Valocity CEO Carmen Vicelich: “we haven’t seen the slowing down yet in some of the regions.” Photo / Jason Oxenham

“Positively, we haven’t seen the slowing down yet in some of the regions. And that’s really interesting and probably part of lockdown a lot of people spent a lot of their homes and decided actually I don’t want to live in this property, I want to change actually what’s important to me,” she said.

“You want to try and buy in Queenstown, you want to try and but on Waiheke, you want to try and buy in Omaha – good luck. It’s definitely not dropping by 10%.”

She predicted property values could end up falling nationally between 10% and 15% - but said it was important to look at the which end of the market the declines were occurring.

However, Vicelich said there would be more pain to come as about 60% of people have to refix their interest rate in the next 12 months, which meant going from about 2.25% to 4.9%.

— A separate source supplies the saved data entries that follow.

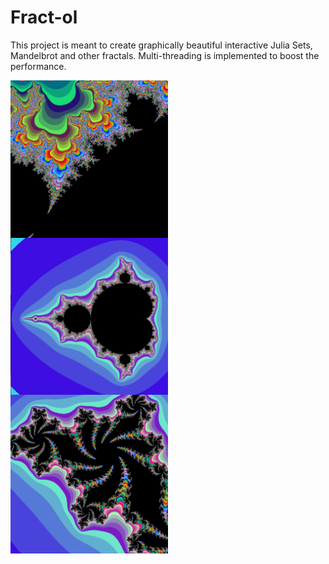 # Fract-ol
This project is meant to create graphically beautiful interactive Julia Sets, Mandelbrot and other fractals. Multi-threading is implemented to boost the performance.

<img align="center" src="https://github.com/tpokalch/Fract-ol/blob/master/screens/Screen%20Shot%202020-02-08%20at%206.22.18%20PM.png" width="50%"/>


<img align="center" src="https://github.com/tpokalch/Fract-ol/blob/master/screens/Screen%20Shot%202020-02-08%20at%206.23.02%20PM.png" width="50%"/>


<img align="center" src="https://github.com/tpokalch/Fract-ol/blob/master/screens/Screen%20Shot%202020-02-08%20at%206.24.36%20PM.png" width="50%"/>



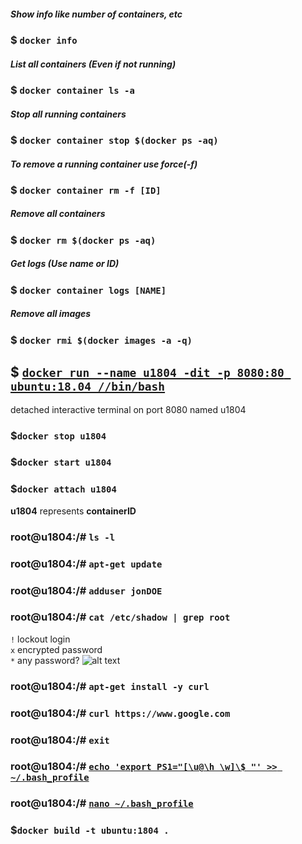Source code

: ##### Show info like number of containers, etc  

### $ `docker info`  

##### List all containers (Even if not running)
### $ `docker container ls -a`  

##### Stop all running containers
### $ `docker container stop $(docker ps -aq)`  

##### To remove a running container use force(-f)
### $ `docker container rm -f [ID]`  

##### Remove all containers
### $ `docker rm $(docker ps -aq)`  

##### Get logs (Use name or ID)
### $ `docker container logs [NAME]`  

##### Remove all images
### $ `docker rmi $(docker images -a -q)`  
  
##  $ [`docker run --name u1804 -dit -p 8080:80 ubuntu:18.04 //bin/bash`](https://stackoverflow.com/questions/39858121/how-can-i-resolve-the-error-oci-runtime-error-exec-no-such-file-or-directory-w "you might see this if you have installed Git for Windows with MSYS2 for example")
detached interactive terminal on port 8080 named u1804  

### $`docker stop u1804`  
### $`docker start u1804`  
### $`docker attach u1804`  
__u1804__ represents __containerID__  
### root@u1804:/# `ls -l`  
### root@u1804:/# `apt-get update`  
### root@u1804:/# `adduser jonDOE`  
### root@u1804:/# `cat /etc/shadow | grep root`  
`!` lockout login  
`x` encrypted password  
`*` any password? 
![alt text](https://github.com/TurtleWolf/docker-run-it-ubuntu-bin-bash/blob/master/captured_Images/CaptureETCshadow.PNG?raw=true "Logo Title Text 1")  
 
### root@u1804:/# `apt-get install -y curl`  
### root@u1804:/# `curl https://www.google.com`  
### root@u1804:/# `exit`  

### root@u1804:/# [`echo 'export PS1="[\u@\h \w]\$ "' >> ~/.bash_profile`](https://www.packtpub.com/mapt/video/application_development/9781789802610/79474/79509/customizing-the-shell-prompt "Customizing the Shell Prompt")
### root@u1804:/# [`nano ~/.bash_profile`](https://vitux.com/how-to-customize-ubuntu-bash-prompt/ "How to Customize your Ubuntu Terminal Prompt")
### $`docker build -t ubuntu:1804 .`
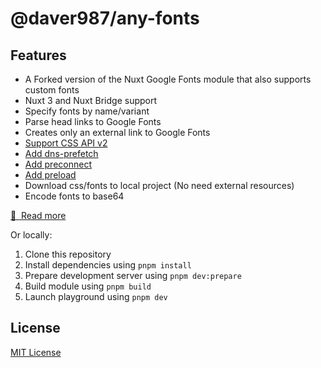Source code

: 
# @daver987/any-fonts


## Features

- A Forked version of the Nuxt Google Fonts module that also supports custom fonts
- Nuxt 3 and Nuxt Bridge support
- Specify fonts by name/variant
- Parse head links to Google Fonts
- Creates only an external link to Google Fonts
- [Support CSS API v2](https://developers.google.com/fonts/docs/css2)
- [Add dns-prefetch](https://developer.mozilla.org/en-US/docs/Web/Performance/dns-prefetch)
- [Add preconnect](https://developer.mozilla.org/en-US/docs/Web/Performance/dns-prefetch#Best_practices)
- [Add preload](https://developer.mozilla.org/en-US/docs/Web/HTML/Link_types/preload)
- Download css/fonts to local project (No need external resources)
- Encode fonts to base64

[📖 &nbsp;Read more](https://google-fonts.nuxtjs.org)


Or locally:

1. Clone this repository
2. Install dependencies using `pnpm install`
3. Prepare development server using `pnpm dev:prepare`
4. Build module using `pnpm build`
5. Launch playground using `pnpm dev`

## License

[MIT License](./LICENSE)

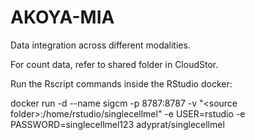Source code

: # AKOYA-MIA
Data integration across different modalities.

For count data, refer to shared folder in CloudStor.

Run the Rscript commands inside the RStudio docker: 

docker run -d --name sigcm -p 8787:8787  -v "\<source folder>\:/home/rstudio/singlecellmel" -e USER=rstudio -e PASSWORD=singlecellmel123 adyprat/singlecellmel
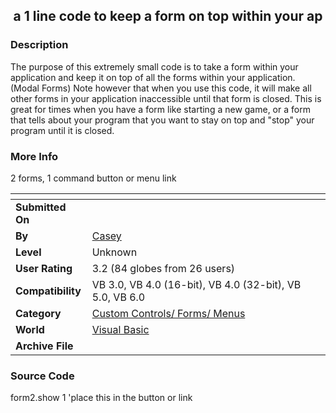 ﻿<div align="center">

## a 1 line code to keep a form on top within your ap


</div>

### Description

The purpose of this extremely small code is to take a form within your application and keep it on top of all the forms within your application. (Modal Forms) Note however that when you use this code, it will make all other forms in your application inaccessible until that form is closed. This is great for times when you have a form like starting a new game, or a form that tells about your program that you want to stay on top and "stop" your program until it is closed.
 
### More Info
 
2 forms, 1 command button or menu link


<span>             |<span>
---                |---
**Submitted On**   |
**By**             |[Casey](https://github.com/Planet-Source-Code/PSCIndex/blob/master/ByAuthor/casey.md)
**Level**          |Unknown
**User Rating**    |3.2 (84 globes from 26 users)
**Compatibility**  |VB 3\.0, VB 4\.0 \(16\-bit\), VB 4\.0 \(32\-bit\), VB 5\.0, VB 6\.0
**Category**       |[Custom Controls/ Forms/  Menus](https://github.com/Planet-Source-Code/PSCIndex/blob/master/ByCategory/custom-controls-forms-menus__1-4.md)
**World**          |[Visual Basic](https://github.com/Planet-Source-Code/PSCIndex/blob/master/ByWorld/visual-basic.md)
**Archive File**   |[](https://github.com/Planet-Source-Code/casey-a-1-line-code-to-keep-a-form-on-top-within-your-ap__1-2533/archive/master.zip)





### Source Code

form2.show 1 'place this in the button or link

But both Vicelich and Mortgage Lab chief executive Rupert Gough didn’t expect interest rates to rise above 6%.

Gough said banks had tested people’s ability to repay mortgages on a minimum interest rate of 6.5% and “we are still a way off that”. Banks were now stress testing people’s servicing ability about around the mid-7% mark.

“But the problem with the servicing rate is that the bank tests you on that rate – the 6.5% - you get a mortgage and it’s at 2.2% and so you spend all your money on other things. Things that you are not willing to give up traditionally or are locked into, if you’ve borrowed money to get a car...”

Buyers at an auction in Wellington. Photo / Getty Images

Economist Tony Alexander says Auckland is “actually a little bit of a buy out there”. Photo / Fiona Goodall

Gough’s advice to people who were anxious in the current market was to try and pay your mortgage because selling a property and getting off the property ladder was the last thing they should do.

“If you could only afford it at 2%, then you need to make some serious changes and that’s either cut down on expenses or increase income and for some people the increased income means a second job or a third job,” he said.

“You really just want to try and budget it in. If you can pay your mortgage as though it was 6% you are going to be safe for the next three to four years so you just want to be thinking about moving towards that.”

Church said the drop in the property market meant it was probably the best time for some would-be home owners to get on the property market if the changes to the CCCFA last year hadn’t closed the door on them.

While Alexander said in his mind Auckland was “actually a little bit of a buy out there” as Auckland’s house prices had dipped 10% since peaking in November, while warning the regions had been given an artificial boost and the people who wanted to move there already had.

“And if you like apartments, well it looks s**** in the middle of Auckland at the moment – be the Warren Buffet and walk against the crowd and maybe that’s where you look to make your purchase.”